<<<<
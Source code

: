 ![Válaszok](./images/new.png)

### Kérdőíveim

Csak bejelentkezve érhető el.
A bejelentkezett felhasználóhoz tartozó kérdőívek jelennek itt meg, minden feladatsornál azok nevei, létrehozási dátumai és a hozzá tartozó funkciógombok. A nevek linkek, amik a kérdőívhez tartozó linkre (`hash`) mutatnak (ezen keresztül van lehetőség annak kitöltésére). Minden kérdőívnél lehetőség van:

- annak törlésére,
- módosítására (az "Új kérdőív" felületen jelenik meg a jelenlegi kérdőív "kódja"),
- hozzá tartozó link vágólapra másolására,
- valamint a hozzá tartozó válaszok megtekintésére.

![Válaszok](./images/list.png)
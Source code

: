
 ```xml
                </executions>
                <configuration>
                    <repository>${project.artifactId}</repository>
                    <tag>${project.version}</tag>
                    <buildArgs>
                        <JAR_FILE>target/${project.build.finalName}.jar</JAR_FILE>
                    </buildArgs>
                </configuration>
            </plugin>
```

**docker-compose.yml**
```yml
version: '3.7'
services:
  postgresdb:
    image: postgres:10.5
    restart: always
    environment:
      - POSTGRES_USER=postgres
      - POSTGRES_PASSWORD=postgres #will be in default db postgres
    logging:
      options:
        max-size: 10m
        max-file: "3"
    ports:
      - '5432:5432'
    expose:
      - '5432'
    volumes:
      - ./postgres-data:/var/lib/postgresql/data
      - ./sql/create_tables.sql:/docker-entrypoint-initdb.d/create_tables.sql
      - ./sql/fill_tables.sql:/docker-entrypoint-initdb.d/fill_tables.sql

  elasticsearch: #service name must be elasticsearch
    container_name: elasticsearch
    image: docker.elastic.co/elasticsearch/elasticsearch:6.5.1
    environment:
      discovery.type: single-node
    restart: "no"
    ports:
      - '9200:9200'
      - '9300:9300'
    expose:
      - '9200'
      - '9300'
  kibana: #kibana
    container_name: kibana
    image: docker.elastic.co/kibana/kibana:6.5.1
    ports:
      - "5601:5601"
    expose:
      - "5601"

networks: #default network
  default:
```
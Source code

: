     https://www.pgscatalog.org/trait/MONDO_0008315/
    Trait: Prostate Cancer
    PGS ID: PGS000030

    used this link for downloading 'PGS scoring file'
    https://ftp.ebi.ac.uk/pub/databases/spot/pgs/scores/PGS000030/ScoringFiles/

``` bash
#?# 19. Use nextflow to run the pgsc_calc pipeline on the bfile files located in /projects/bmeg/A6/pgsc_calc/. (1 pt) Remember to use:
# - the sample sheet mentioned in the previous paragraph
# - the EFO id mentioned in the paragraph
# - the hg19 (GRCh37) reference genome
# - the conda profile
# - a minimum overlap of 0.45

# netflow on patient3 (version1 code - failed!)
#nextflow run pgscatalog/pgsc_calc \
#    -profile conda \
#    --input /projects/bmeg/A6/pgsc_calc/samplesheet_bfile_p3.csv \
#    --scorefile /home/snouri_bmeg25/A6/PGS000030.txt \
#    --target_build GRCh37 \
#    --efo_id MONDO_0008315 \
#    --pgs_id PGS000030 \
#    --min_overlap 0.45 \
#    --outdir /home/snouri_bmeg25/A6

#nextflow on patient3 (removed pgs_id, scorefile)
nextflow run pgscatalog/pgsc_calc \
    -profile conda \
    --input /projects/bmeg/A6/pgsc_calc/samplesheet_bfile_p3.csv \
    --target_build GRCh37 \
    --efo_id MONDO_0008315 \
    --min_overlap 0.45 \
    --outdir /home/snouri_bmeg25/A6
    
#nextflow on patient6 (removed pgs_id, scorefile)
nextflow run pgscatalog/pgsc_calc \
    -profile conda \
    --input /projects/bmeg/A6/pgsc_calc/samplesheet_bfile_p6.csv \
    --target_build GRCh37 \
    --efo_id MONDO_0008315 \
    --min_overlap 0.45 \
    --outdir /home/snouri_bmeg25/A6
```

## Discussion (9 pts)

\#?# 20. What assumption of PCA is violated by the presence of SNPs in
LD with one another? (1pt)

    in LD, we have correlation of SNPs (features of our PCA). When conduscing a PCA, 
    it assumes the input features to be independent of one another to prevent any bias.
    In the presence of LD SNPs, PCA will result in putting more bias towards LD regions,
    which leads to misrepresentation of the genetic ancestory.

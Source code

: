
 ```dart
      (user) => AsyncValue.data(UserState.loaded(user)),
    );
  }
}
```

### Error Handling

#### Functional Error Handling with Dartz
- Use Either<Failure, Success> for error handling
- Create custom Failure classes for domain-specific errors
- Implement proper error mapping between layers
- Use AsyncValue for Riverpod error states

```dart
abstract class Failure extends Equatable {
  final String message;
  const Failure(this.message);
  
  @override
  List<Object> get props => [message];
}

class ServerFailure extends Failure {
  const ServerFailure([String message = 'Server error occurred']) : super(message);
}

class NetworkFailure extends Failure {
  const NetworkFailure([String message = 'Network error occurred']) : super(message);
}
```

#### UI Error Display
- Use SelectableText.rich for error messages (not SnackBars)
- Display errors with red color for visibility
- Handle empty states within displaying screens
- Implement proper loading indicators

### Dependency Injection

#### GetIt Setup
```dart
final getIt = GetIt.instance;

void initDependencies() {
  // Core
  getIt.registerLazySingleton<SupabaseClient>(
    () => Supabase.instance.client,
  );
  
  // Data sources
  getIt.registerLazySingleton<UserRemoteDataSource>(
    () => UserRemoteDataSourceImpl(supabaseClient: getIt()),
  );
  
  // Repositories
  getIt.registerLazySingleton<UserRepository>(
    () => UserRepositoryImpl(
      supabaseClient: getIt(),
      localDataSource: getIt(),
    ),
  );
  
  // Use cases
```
>>>>
WORK INSTRUCTIONS: Please repeat all the records above exactly as they appear.

RESULT:
Source code

: ![Válaszok](./images/new.png)

### Kérdőíveim

Csak bejelentkezve érhető el.
A bejelentkezett felhasználóhoz tartozó kérdőívek jelennek itt meg, minden feladatsornál azok nevei, létrehozási dátumai és a hozzá tartozó funkciógombok. A nevek linkek, amik a kérdőívhez tartozó linkre (`hash`) mutatnak (ezen keresztül van lehetőség annak kitöltésére). Minden kérdőívnél lehetőség van:

- annak törlésére,
- módosítására (az "Új kérdőív" felületen jelenik meg a jelenlegi kérdőív "kódja"),
- hozzá tartozó link vágólapra másolására,
- valamint a hozzá tartozó válaszok megtekintésére.

![Válaszok](./images/list.png)
Source code

:
 ```xml
                </executions>
                <configuration>
                    <repository>${project.artifactId}</repository>
                    <tag>${project.version}</tag>
                    <buildArgs>
                        <JAR_FILE>target/${project.build.finalName}.jar</JAR_FILE>
                    </buildArgs>
                </configuration>
            </plugin>
```

**docker-compose.yml**
```yml
version: '3.7'
services:
  postgresdb:
    image: postgres:10.5
    restart: always
    environment:
      - POSTGRES_USER=postgres
      - POSTGRES_PASSWORD=postgres #will be in default db postgres
    logging:
      options:
        max-size: 10m
        max-file: "3"
    ports:
      - '5432:5432'
    expose:
      - '5432'
    volumes:
      - ./postgres-data:/var/lib/postgresql/data
      - ./sql/create_tables.sql:/docker-entrypoint-initdb.d/create_tables.sql
      - ./sql/fill_tables.sql:/docker-entrypoint-initdb.d/fill_tables.sql

  elasticsearch: #service name must be elasticsearch
    container_name: elasticsearch
    image: docker.elastic.co/elasticsearch/elasticsearch:6.5.1
    environment:
      discovery.type: single-node
    restart: "no"
    ports:
      - '9200:9200'
      - '9300:9300'
    expose:
      - '9200'
      - '9300'
  kibana: #kibana
    container_name: kibana
    image: docker.elastic.co/kibana/kibana:6.5.1
    ports:
      - "5601:5601"
    expose:
      - "5601"

networks: #default network
  default:
```
Source code

:     https://www.pgscatalog.org/trait/MONDO_0008315/
    Trait: Prostate Cancer
    PGS ID: PGS000030

    used this link for downloading 'PGS scoring file'
    https://ftp.ebi.ac.uk/pub/databases/spot/pgs/scores/PGS000030/ScoringFiles/

``` bash
#?# 19. Use nextflow to run the pgsc_calc pipeline on the bfile files located in /projects/bmeg/A6/pgsc_calc/. (1 pt) Remember to use:
# - the sample sheet mentioned in the previous paragraph
# - the EFO id mentioned in the paragraph
# - the hg19 (GRCh37) reference genome
# - the conda profile
# - a minimum overlap of 0.45

# netflow on patient3 (version1 code - failed!)
#nextflow run pgscatalog/pgsc_calc \
#    -profile conda \
#    --input /projects/bmeg/A6/pgsc_calc/samplesheet_bfile_p3.csv \
#    --scorefile /home/snouri_bmeg25/A6/PGS000030.txt \
#    --target_build GRCh37 \
#    --efo_id MONDO_0008315 \
#    --pgs_id PGS000030 \
#    --min_overlap 0.45 \
#    --outdir /home/snouri_bmeg25/A6

#nextflow on patient3 (removed pgs_id, scorefile)
nextflow run pgscatalog/pgsc_calc \
    -profile conda \
    --input /projects/bmeg/A6/pgsc_calc/samplesheet_bfile_p3.csv \
    --target_build GRCh37 \
    --efo_id MONDO_0008315 \
    --min_overlap 0.45 \
    --outdir /home/snouri_bmeg25/A6
    
#nextflow on patient6 (removed pgs_id, scorefile)
nextflow run pgscatalog/pgsc_calc \
    -profile conda \
    --input /projects/bmeg/A6/pgsc_calc/samplesheet_bfile_p6.csv \
    --target_build GRCh37 \
    --efo_id MONDO_0008315 \
    --min_overlap 0.45 \
    --outdir /home/snouri_bmeg25/A6
```

## Discussion (9 pts)

\#?# 20. What assumption of PCA is violated by the presence of SNPs in
LD with one another? (1pt)

    in LD, we have correlation of SNPs (features of our PCA). When conduscing a PCA, 
    it assumes the input features to be independent of one another to prevent any bias.
    In the presence of LD SNPs, PCA will result in putting more bias towards LD regions,
    which leads to misrepresentation of the genetic ancestory.

Source code

:
 ```dart
      (user) => AsyncValue.data(UserState.loaded(user)),
    );
  }
}
```

### Error Handling

#### Functional Error Handling with Dartz
- Use Either<Failure, Success> for error handling
- Create custom Failure classes for domain-specific errors
- Implement proper error mapping between layers
- Use AsyncValue for Riverpod error states

```dart
abstract class Failure extends Equatable {
  final String message;
  const Failure(this.message);
  
  @override
  List<Object> get props => [message];
}

class ServerFailure extends Failure {
  const ServerFailure([String message = 'Server error occurred']) : super(message);
}

class NetworkFailure extends Failure {
  const NetworkFailure([String message = 'Network error occurred']) : super(message);
}
```

#### UI Error Display
- Use SelectableText.rich for error messages (not SnackBars)
- Display errors with red color for visibility
- Handle empty states within displaying screens
- Implement proper loading indicators

### Dependency Injection

#### GetIt Setup
```dart
final getIt = GetIt.instance;

void initDependencies() {
  // Core
  getIt.registerLazySingleton<SupabaseClient>(
    () => Supabase.instance.client,
  );
  
  // Data sources
  getIt.registerLazySingleton<UserRemoteDataSource>(
    () => UserRemoteDataSourceImpl(supabaseClient: getIt()),
  );
  
  // Repositories
  getIt.registerLazySingleton<UserRepository>(
    () => UserRepositoryImpl(
      supabaseClient: getIt(),
      localDataSource: getIt(),
    ),
  );
  
  // Use cases
```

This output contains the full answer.